第6話 カルメ冒険者ギルド

 ここはバルギット帝国最北のブルレック伯爵領の領都カルメにある冒険者ギルドだ。


 冒険者ギルドの歴史は古く、7百年前に存在していたバンダールシア大帝国の時代まで遡る。


 その時制定された冒険者のランクは、大陸北部に広がる広大なヴァルツホルム大森林地帯の魔物の強さを元に7つに分類され、分かりやすいようにこの世界の魔法である虹色魔法の色と冒険者プレートの色と合わせてあった。


 最上級の赤色プレートは、天災級と言われる魔物「最悪の魔女」を討伐できるレベルとなっており、同じように橙色は災害級と言われる古竜を討伐できるレベル、黄色は上級と言われる各種族のキングクラスを討伐できるレベル、緑色はベテラン冒険者で魔物の巣窟であるヴァルツホルム大森林地帯で危険な魔物を避けて活動できるレベル、青色は大森林地帯で少し奥まで入って活動できるレベル、藍色は大森林地帯の縁でなら活動できるレベル、そして紫色は初期登録者で見習いとなっていた。

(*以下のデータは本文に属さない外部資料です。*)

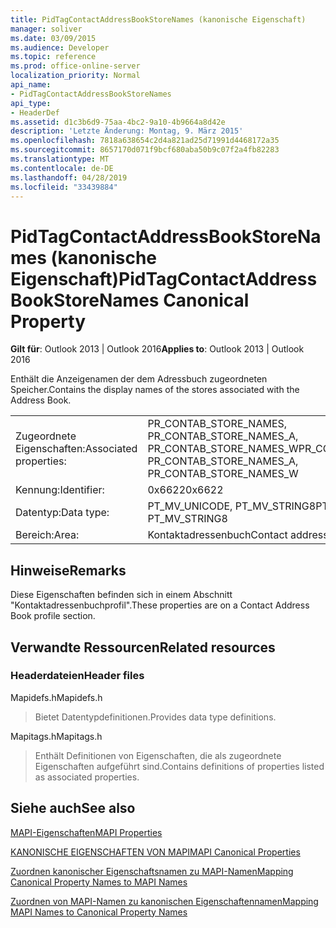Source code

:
 ```yaml
---
title: PidTagContactAddressBookStoreNames (kanonische Eigenschaft)
manager: soliver
ms.date: 03/09/2015
ms.audience: Developer
ms.topic: reference
ms.prod: office-online-server
localization_priority: Normal
api_name:
- PidTagContactAddressBookStoreNames
api_type:
- HeaderDef
ms.assetid: d1c3b6d9-75aa-4bc2-9a10-4b9664a8d42e
description: 'Letzte Änderung: Montag, 9. März 2015'
ms.openlocfilehash: 7818a638654c2d4a821ad25d71991d4468172a35
ms.sourcegitcommit: 8657170d071f9bcf680aba50b9c07f2a4fb82283
ms.translationtype: MT
ms.contentlocale: de-DE
ms.lasthandoff: 04/28/2019
ms.locfileid: "33439884"
---
```

# <a name="pidtagcontactaddressbookstorenames-canonical-property"></a><span data-ttu-id="b0e3d-103">PidTagContactAddressBookStoreNames (kanonische Eigenschaft)</span><span class="sxs-lookup"><span data-stu-id="b0e3d-103">PidTagContactAddressBookStoreNames Canonical Property</span></span>

  
  
<span data-ttu-id="b0e3d-104">**Gilt für**: Outlook 2013 | Outlook 2016</span><span class="sxs-lookup"><span data-stu-id="b0e3d-104">**Applies to**: Outlook 2013 | Outlook 2016</span></span> 
  
<span data-ttu-id="b0e3d-105">Enthält die Anzeigenamen der dem Adressbuch zugeordneten Speicher.</span><span class="sxs-lookup"><span data-stu-id="b0e3d-105">Contains the display names of the stores associated with the Address Book.</span></span>
  
|||
|:-----|:-----|
|<span data-ttu-id="b0e3d-106">Zugeordnete Eigenschaften:</span><span class="sxs-lookup"><span data-stu-id="b0e3d-106">Associated properties:</span></span>  <br/> |<span data-ttu-id="b0e3d-107">PR_CONTAB_STORE_NAMES, PR_CONTAB_STORE_NAMES_A, PR_CONTAB_STORE_NAMES_W</span><span class="sxs-lookup"><span data-stu-id="b0e3d-107">PR_CONTAB_STORE_NAMES, PR_CONTAB_STORE_NAMES_A, PR_CONTAB_STORE_NAMES_W</span></span>  <br/> |
|<span data-ttu-id="b0e3d-108">Kennung:</span><span class="sxs-lookup"><span data-stu-id="b0e3d-108">Identifier:</span></span>  <br/> |<span data-ttu-id="b0e3d-109">0x6622</span><span class="sxs-lookup"><span data-stu-id="b0e3d-109">0x6622</span></span>  <br/> |
|<span data-ttu-id="b0e3d-110">Datentyp:</span><span class="sxs-lookup"><span data-stu-id="b0e3d-110">Data type:</span></span>  <br/> |<span data-ttu-id="b0e3d-111">PT_MV_UNICODE, PT_MV_STRING8</span><span class="sxs-lookup"><span data-stu-id="b0e3d-111">PT_MV_UNICODE, PT_MV_STRING8</span></span>  <br/> |
|<span data-ttu-id="b0e3d-112">Bereich:</span><span class="sxs-lookup"><span data-stu-id="b0e3d-112">Area:</span></span>  <br/> |<span data-ttu-id="b0e3d-113">Kontaktadressenbuch</span><span class="sxs-lookup"><span data-stu-id="b0e3d-113">Contact address book</span></span>  <br/> |
   
## <a name="remarks"></a><span data-ttu-id="b0e3d-114">Hinweise</span><span class="sxs-lookup"><span data-stu-id="b0e3d-114">Remarks</span></span>

<span data-ttu-id="b0e3d-115">Diese Eigenschaften befinden sich in einem Abschnitt "Kontaktadressenbuchprofil".</span><span class="sxs-lookup"><span data-stu-id="b0e3d-115">These properties are on a Contact Address Book profile section.</span></span>
  
## <a name="related-resources"></a><span data-ttu-id="b0e3d-116">Verwandte Ressourcen</span><span class="sxs-lookup"><span data-stu-id="b0e3d-116">Related resources</span></span>

### <a name="header-files"></a><span data-ttu-id="b0e3d-117">Headerdateien</span><span class="sxs-lookup"><span data-stu-id="b0e3d-117">Header files</span></span>

<span data-ttu-id="b0e3d-118">Mapidefs.h</span><span class="sxs-lookup"><span data-stu-id="b0e3d-118">Mapidefs.h</span></span>
  
> <span data-ttu-id="b0e3d-119">Bietet Datentypdefinitionen.</span><span class="sxs-lookup"><span data-stu-id="b0e3d-119">Provides data type definitions.</span></span>
    
<span data-ttu-id="b0e3d-120">Mapitags.h</span><span class="sxs-lookup"><span data-stu-id="b0e3d-120">Mapitags.h</span></span>
  
> <span data-ttu-id="b0e3d-121">Enthält Definitionen von Eigenschaften, die als zugeordnete Eigenschaften aufgeführt sind.</span><span class="sxs-lookup"><span data-stu-id="b0e3d-121">Contains definitions of properties listed as associated properties.</span></span>
    
## <a name="see-also"></a><span data-ttu-id="b0e3d-122">Siehe auch</span><span class="sxs-lookup"><span data-stu-id="b0e3d-122">See also</span></span>



[<span data-ttu-id="b0e3d-123">MAPI-Eigenschaften</span><span class="sxs-lookup"><span data-stu-id="b0e3d-123">MAPI Properties</span></span>](mapi-properties.md)
  
[<span data-ttu-id="b0e3d-124">KANONISCHE EIGENSCHAFTEN VON MAPI</span><span class="sxs-lookup"><span data-stu-id="b0e3d-124">MAPI Canonical Properties</span></span>](mapi-canonical-properties.md)
  
[<span data-ttu-id="b0e3d-125">Zuordnen kanonischer Eigenschaftsnamen zu MAPI-Namen</span><span class="sxs-lookup"><span data-stu-id="b0e3d-125">Mapping Canonical Property Names to MAPI Names</span></span>](mapping-canonical-property-names-to-mapi-names.md)
  
[<span data-ttu-id="b0e3d-126">Zuordnen von MAPI-Namen zu kanonischen Eigenschaftennamen</span><span class="sxs-lookup"><span data-stu-id="b0e3d-126">Mapping MAPI Names to Canonical Property Names</span></span>](mapping-mapi-names-to-canonical-property-names.md)

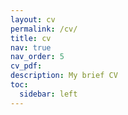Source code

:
 ```yaml
---
layout: cv
permalink: /cv/
title: cv
nav: true
nav_order: 5
cv_pdf: 
description: My brief CV
toc:
  sidebar: left
---
```

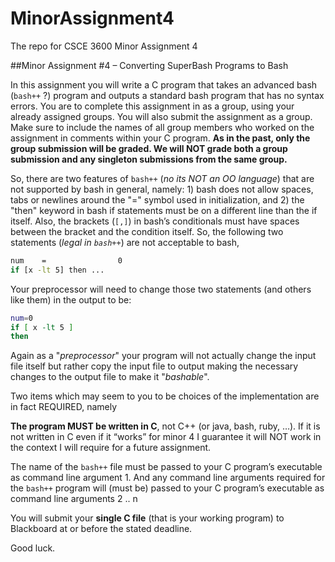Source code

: # MinorAssignment4
The repo for CSCE 3600 Minor Assignment 4

##Minor Assignment #4 – Converting SuperBash Programs to Bash

In this assignment you will write a C program that takes an advanced  bash (`bash++` ?) program and outputs a standard bash program that has no syntax errors.  You are to complete this assignment in as a group, using your already assigned groups.   You will also submit the assignment as a group.  Make sure to include the names of all group members who worked on the assignment in comments within your C program. **As in the past, only the group submission will be graded.  We will NOT grade both a group submission and any singleton submissions from the same group.**

So, there are two features of `bash++` (*no its NOT an OO language*) that are not supported by bash in general, namely: 1) bash does not allow spaces, tabs or newlines around the "=" symbol used in initialization,  and 2) the "then" keyword in bash if statements must be on a different line than the if itself. Also, the brackets (`[,]`) in bash’s conditionals must have spaces between the bracket and the condition itself.  So, the following two statements  (*legal in `bash++`*) are not acceptable to bash,

```bash
num    =                0            
if [x -lt 5] then ...
```

Your preprocessor will need to change those two statements  (and others like them) in the output to be:

```bash
num=0
if [ x -lt 5 ]
then
```

Again as a "*preprocessor*" your program will not actually change the input file itself but rather copy the input file to output making the necessary changes to the output file to make it "*bashable*".

Two items which may seem to you to be choices of the implementation are in fact REQUIRED, namely

**The program MUST be written in C**, not C++ (or java, bash, ruby, …).   If it is not written in C even if it “works” for minor 4 I guarantee it will NOT work in the context I will require for a future assignment.

The name of the `bash++` file must be passed to your C program’s executable as command line argument 1.   And any command line arguments required for the `bash++` program will (must be) passed to your C program’s executable as command line arguments 2 .. n

You will submit your **single C file** (that is your working program) to Blackboard at or before the stated deadline.

Good luck.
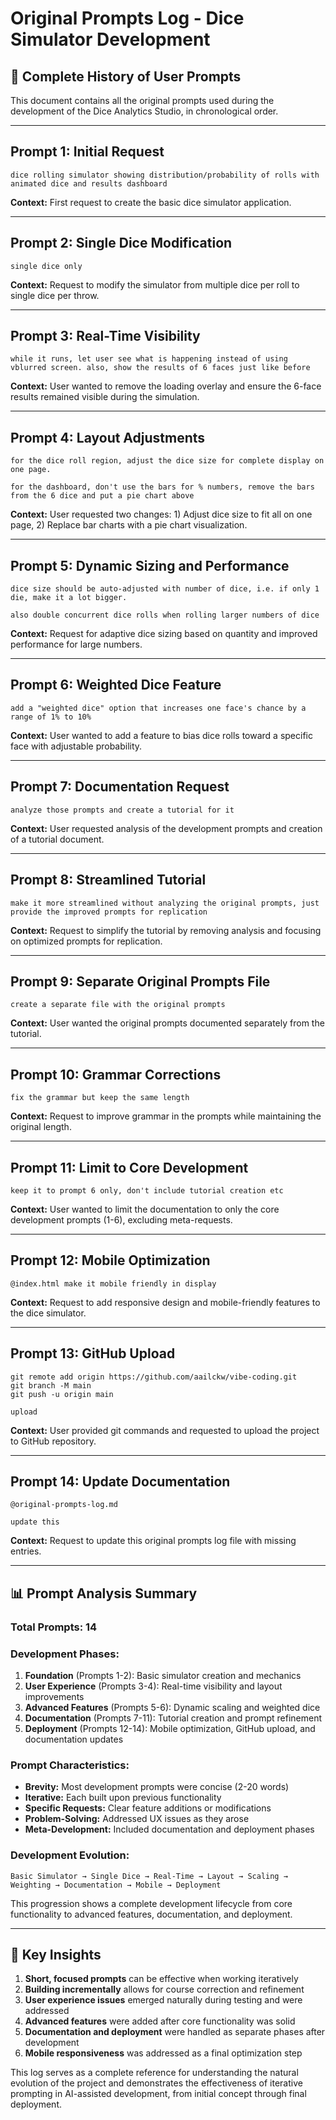 # Original Prompts Log - Dice Simulator Development

## 📝 Complete History of User Prompts

This document contains all the original prompts used during the development of the Dice Analytics Studio, in chronological order.

---

## **Prompt 1: Initial Request**
```
dice rolling simulator showing distribution/probability of rolls with animated dice and results dashboard
```

**Context:** First request to create the basic dice simulator application.

---

## **Prompt 2: Single Dice Modification**
```
single dice only
```

**Context:** Request to modify the simulator from multiple dice per roll to single dice per throw.

---

## **Prompt 3: Real-Time Visibility**
```
while it runs, let user see what is happening instead of using vblurred screen. also, show the results of 6 faces just like before
```

**Context:** User wanted to remove the loading overlay and ensure the 6-face results remained visible during the simulation.

---

## **Prompt 4: Layout Adjustments**
```
for the dice roll region, adjust the dice size for complete display on one page. 

for the dashboard, don't use the bars for % numbers, remove the bars from the 6 dice and put a pie chart above
```

**Context:** User requested two changes: 1) Adjust dice size to fit all on one page, 2) Replace bar charts with a pie chart visualization.

---

## **Prompt 5: Dynamic Sizing and Performance**
```
dice size should be auto-adjusted with number of dice, i.e. if only 1 die, make it a lot bigger. 

also double concurrent dice rolls when rolling larger numbers of dice
```

**Context:** Request for adaptive dice sizing based on quantity and improved performance for large numbers.

---

## **Prompt 6: Weighted Dice Feature**
```
add a "weighted dice" option that increases one face's chance by a range of 1% to 10%
```

**Context:** User wanted to add a feature to bias dice rolls toward a specific face with adjustable probability.

---

## **Prompt 7: Documentation Request**
```
analyze those prompts and create a tutorial for it
```

**Context:** User requested analysis of the development prompts and creation of a tutorial document.

---

## **Prompt 8: Streamlined Tutorial**
```
make it more streamlined without analyzing the original prompts, just provide the improved prompts for replication
```

**Context:** Request to simplify the tutorial by removing analysis and focusing on optimized prompts for replication.

---

## **Prompt 9: Separate Original Prompts File**
```
create a separate file with the original prompts
```

**Context:** User wanted the original prompts documented separately from the tutorial.

---

## **Prompt 10: Grammar Corrections**
```
fix the grammar but keep the same length
```

**Context:** Request to improve grammar in the prompts while maintaining the original length.

---

## **Prompt 11: Limit to Core Development**
```
keep it to prompt 6 only, don't include tutorial creation etc
```

**Context:** User wanted to limit the documentation to only the core development prompts (1-6), excluding meta-requests.

---

## **Prompt 12: Mobile Optimization**
```
@index.html make it mobile friendly in display
```

**Context:** Request to add responsive design and mobile-friendly features to the dice simulator.

---

## **Prompt 13: GitHub Upload**
```
git remote add origin https://github.com/aailckw/vibe-coding.git
git branch -M main
git push -u origin main

upload
```

**Context:** User provided git commands and requested to upload the project to GitHub repository.

---

## **Prompt 14: Update Documentation**
```
@original-prompts-log.md 

update this
```

**Context:** Request to update this original prompts log file with missing entries.

---

## 📊 **Prompt Analysis Summary**

### **Total Prompts:** 14
### **Development Phases:**
1. **Foundation** (Prompts 1-2): Basic simulator creation and mechanics
2. **User Experience** (Prompts 3-4): Real-time visibility and layout improvements  
3. **Advanced Features** (Prompts 5-6): Dynamic scaling and weighted dice
4. **Documentation** (Prompts 7-11): Tutorial creation and prompt refinement
5. **Deployment** (Prompts 12-14): Mobile optimization, GitHub upload, and documentation updates

### **Prompt Characteristics:**
- **Brevity:** Most development prompts were concise (2-20 words)
- **Iterative:** Each built upon previous functionality
- **Specific Requests:** Clear feature additions or modifications
- **Problem-Solving:** Addressed UX issues as they arose
- **Meta-Development:** Included documentation and deployment phases

### **Development Evolution:**
```
Basic Simulator → Single Dice → Real-Time → Layout → Scaling → Weighting → Documentation → Mobile → Deployment
```

This progression shows a complete development lifecycle from core functionality to advanced features, documentation, and deployment.

---

## 🎯 **Key Insights**

1. **Short, focused prompts** can be effective when working iteratively
2. **Building incrementally** allows for course correction and refinement
3. **User experience issues** emerged naturally during testing and were addressed
4. **Advanced features** were added after core functionality was solid
5. **Documentation and deployment** were handled as separate phases after development
6. **Mobile responsiveness** was addressed as a final optimization step

This log serves as a complete reference for understanding the natural evolution of the project and demonstrates the effectiveness of iterative prompting in AI-assisted development, from initial concept through final deployment. 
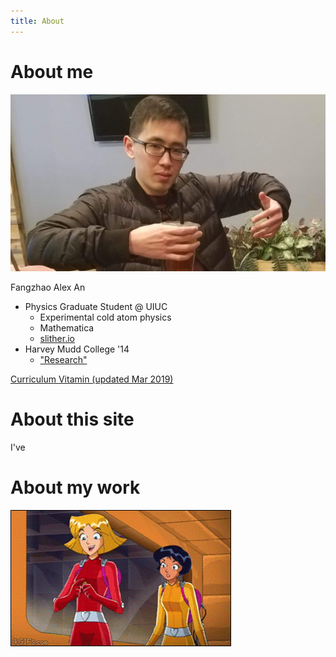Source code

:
 ```yaml
---
title: About
---
```


# About me

![alex an](/assets/images/itsme.jpg)

Fangzhao Alex An
* Physics Graduate Student @ UIUC
  * Experimental cold atom physics
  * Mathematica
  * [slither.io](http://slither.io)
* Harvey Mudd College '14
  * ["Research"](/assets/vids/rotatinglight.mp4)


[Curriculum Vitamin (updated Mar 2019)](/assets/docs/alexcv.pdf)

# About this site

I've

# About my work
![TOTALLY](/assets/vids/lasers.gif)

 ただ、最上級の赤色冒険者は、7百年前に人類の宿敵であった最悪の魔女を討伐した4人の聖騎士に授与された名誉職で、以降授与された者は居ない。


 そして橙色冒険者は、古竜がヴァルツホルム大森林地帯北部のアマル山脈から出て来ないので討伐した実績は無かった。


 このため実質最上級の冒険者は黄色冒険者になっていた。


 カルメの冒険者ギルドでは、ヴァルツホルム大森林地帯から得られる魔物の素材や魔力結晶が良い値段で取引されるため、優秀な冒険者が一攫千金を求めて集まって来るので帝国一活気があった。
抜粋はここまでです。